Usury and credit scores have a profound impact on millions of people, especially the poor and middle class. The lower the credit score, the higher the interest rates for either basic necessities or the means to better yourself. A recent survey by Consumer Reports, indicated credit history in some states can have a greater impact on auto insurance than a drunk driving conviction.
Research shows financial stress directly influences suicide, divorce, depression, and an overall decline in physical health. These pressures are caused or aggravated by usury and VantageScore and Fair Isaac Credit Organization (FICO), corporations using a computer generated number to determine a person’s financial risk based on information provided by credit reporting agencies.
Credit scores enable a company to prolong a revenue source by justifying high interest rates. Not surprisingly, the greater the interest rate the longer it takes to pay off a loan. In America today, as one example, an eighteen percent or higher credit card rate is legal. Some card companies even charge near eighty percent.
A potential landlord may use a credit score to deny an apartment to someone, though the applicant with sterling references from past rental companies always paid on time and left units in very good condition. According to the National Consumer Law Center, an applicant who pays to have a mandatory credit check is not entitled to see it. If the applicant is denied housing or is charged more due to a low score he or she must go directly to the credit agency to get a free copy.
Sixty percent of prospective employers questioned, according to the Society of Human Resources Management, used credit scores. Yet studies show there is no correlation between low scores and a person’s ability, honesty, or work ethic.
For a stark contrast think about the sterling credit scores of Wall Street bankers whose unethical and unscrupulous marketing and business practices contributed to one of the worse recessions in the nation’s history.
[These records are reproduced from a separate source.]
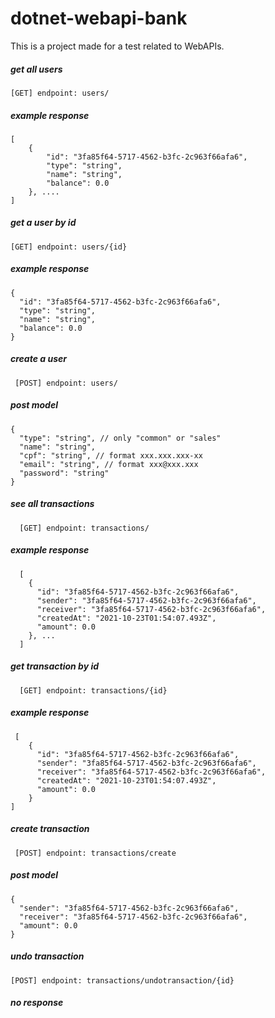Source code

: # dotnet-webapi-bank
This is a project made for a test related to WebAPIs.

##### get all users

    [GET] endpoint: users/

##### example response
      
    [
        {
            "id": "3fa85f64-5717-4562-b3fc-2c963f66afa6",
            "type": "string",
            "name": "string",
            "balance": 0.0
        }, ....
    ]

##### get a user by id

    [GET] endpoint: users/{id}
    
##### example response
    
    {
      "id": "3fa85f64-5717-4562-b3fc-2c963f66afa6",
      "type": "string",
      "name": "string",
      "balance": 0.0
    }
    
##### create a user

     [POST] endpoint: users/
  
##### post model

    {
      "type": "string", // only "common" or "sales"
      "name": "string",
      "cpf": "string", // format xxx.xxx.xxx-xx
      "email": "string", // format xxx@xxx.xxx
      "password": "string"
    }

##### see all transactions
      
      [GET] endpoint: transactions/

##### example response
      [
        {
          "id": "3fa85f64-5717-4562-b3fc-2c963f66afa6",
          "sender": "3fa85f64-5717-4562-b3fc-2c963f66afa6",
          "receiver": "3fa85f64-5717-4562-b3fc-2c963f66afa6",
          "createdAt": "2021-10-23T01:54:07.493Z",
          "amount": 0.0
        }, ...
      ]
      
##### get transaction by id

      [GET] endpoint: transactions/{id}
      
##### example response
     [
        {
          "id": "3fa85f64-5717-4562-b3fc-2c963f66afa6",
          "sender": "3fa85f64-5717-4562-b3fc-2c963f66afa6",
          "receiver": "3fa85f64-5717-4562-b3fc-2c963f66afa6",
          "createdAt": "2021-10-23T01:54:07.493Z",
          "amount": 0.0
        }
    ]
    
##### create transaction
     
     [POST] endpoint: transactions/create

##### post model

    {
      "sender": "3fa85f64-5717-4562-b3fc-2c963f66afa6",
      "receiver": "3fa85f64-5717-4562-b3fc-2c963f66afa6",
      "amount": 0.0
    }
    
##### undo transaction

    [POST] endpoint: transactions/undotransaction/{id}
    
##### no response
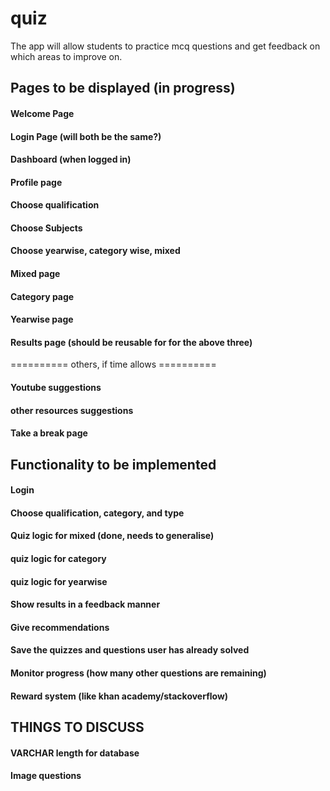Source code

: # quiz
The app will allow students to practice mcq questions and get feedback on which areas to improve on. 


## Pages to be displayed (in progress) ##
#### Welcome Page
#### Login Page (will both be the same?)
#### Dashboard (when logged in)
#### Profile page
#### Choose qualification
#### Choose Subjects
#### Choose yearwise, category wise, mixed
#### Mixed page
#### Category page
#### Yearwise page
#### Results page (should be reusable for for the above three)
========== others, if time allows ==========
#### Youtube suggestions
#### other resources suggestions
#### Take a break page

## Functionality to be implemented ##
#### Login
#### Choose qualification, category, and type
#### Quiz logic for mixed (done, needs to generalise)
#### quiz logic for category 
#### quiz logic for yearwise
#### Show results in a feedback manner
#### Give recommendations
#### Save the quizzes and questions user has already solved
#### Monitor progress (how many other questions are remaining)
#### Reward system (like khan academy/stackoverflow)



## THINGS TO DISCUSS
#### VARCHAR length for database
#### Image questions
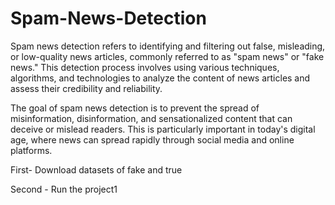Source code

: # Spam-News-Detection

Spam news detection refers to identifying and filtering out false, misleading, or low-quality news articles, commonly referred to as "spam news" or "fake news." This detection process involves using various techniques, algorithms, and technologies to analyze the content of news articles and assess their credibility and reliability.

The goal of spam news detection is to prevent the spread of misinformation, disinformation, and sensationalized content that can deceive or mislead readers. This is particularly important in today's digital age, where news can spread rapidly through social media and online platforms.

First- Download datasets of fake and true


Second - Run the project1
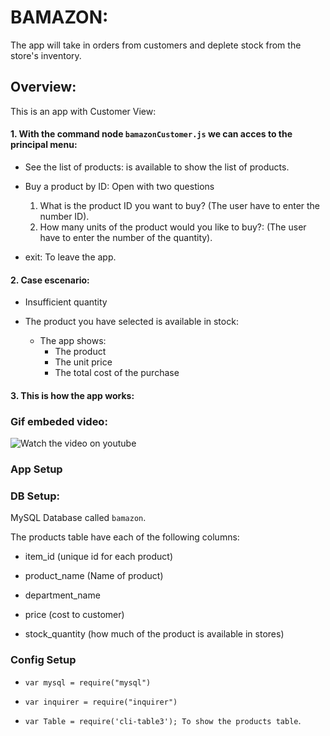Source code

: # BAMAZON: 

The app will take in orders from customers and deplete stock from the store's inventory.

## Overview:
This is an app with Customer View: 

#### 1. With the command node `bamazonCustomer.js` we can acces to the principal menu:

 * See the list of products:  is available to show the list of  products.
 
 * Buy a product by ID: Open with two questions
   1. What is the product ID you want to buy? (The user have to enter the number ID). 
   2. How many units of the product would you like to buy?: (The user have to enter the number of the quantity). 
 
 * exit: To leave the app. 

#### 2. Case escenario: 
* Insufficient quantity
* The product you have selected is available in stock: 

  * The app shows:  
    * The product
    * The unit price
    * The total cost of the purchase
 
#### 3. This is how the app works:

### Gif embeded video:

![Watch the video on youtube](https://youtu.be/V2uW81vTnXM)




### App Setup

### DB Setup:

 MySQL Database called `bamazon`.
 
 The products table have each of the following columns:

   * item_id (unique id for each product)

   * product_name (Name of product)

   * department_name

   * price (cost to customer)

   * stock_quantity (how much of the product is available in stores)


### Config Setup

* `var mysql = require("mysql")`

* `var inquirer = require("inquirer")`

* `var Table = require('cli-table3'); To show the products table`.
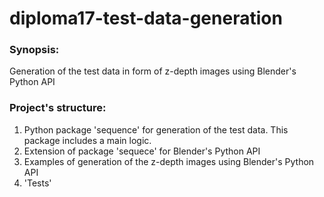 # diploma17-test-data-generation

### Synopsis:
Generation of the test data in form of z-depth images using Blender's Python API 

### Project's structure:
1. Python package 'sequence' for generation of the test data. This package includes a main logic. 
2. Extension of package 'sequece' for Blender's Python API
3. Examples of generation of the z-depth images using Blender's Python API
4. 'Tests'
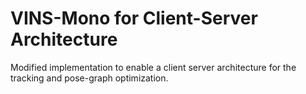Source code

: # VINS-Mono for Client-Server Architecture
Modified implementation to enable a client server architecture for the tracking and pose-graph optimization.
The behavior of senior executives in the financial services sector caused foreclosures and widespread unemployment. The credit scores for millions of Americans dropped.
Maintaining a good credit score is a game. Paying all your bills on time doesn’t necessarily give you a high or higher score. Nor will making timely payments to a collection agency help. Closing a credit card account can negatively impact your score. In addition, if a bank issuing a credit card fails to verify the identity of an individual who steals your name and reputation, it’s your fault and your score plummets.
On the campaign trail, Sanders would do well to talk about better regulating interest rates across the board, limit the use of and how credit scores are calculated (assuming they should be used at all), and better educate ordinary people that they must speak up about how they are financially victimized and not feel shame about it.
Usury and credit scores should be part of the people’s revolution Sanders is trying to fuel. He also should consider talking about why banks who fail to verify a person’s identity should ultimately be responsible for identity theft, not the victim.
Paul P. Jesep is a lawyer, policy analyst, and author of several books including “Credit Card Usury and the Christian Failure to Stop It”.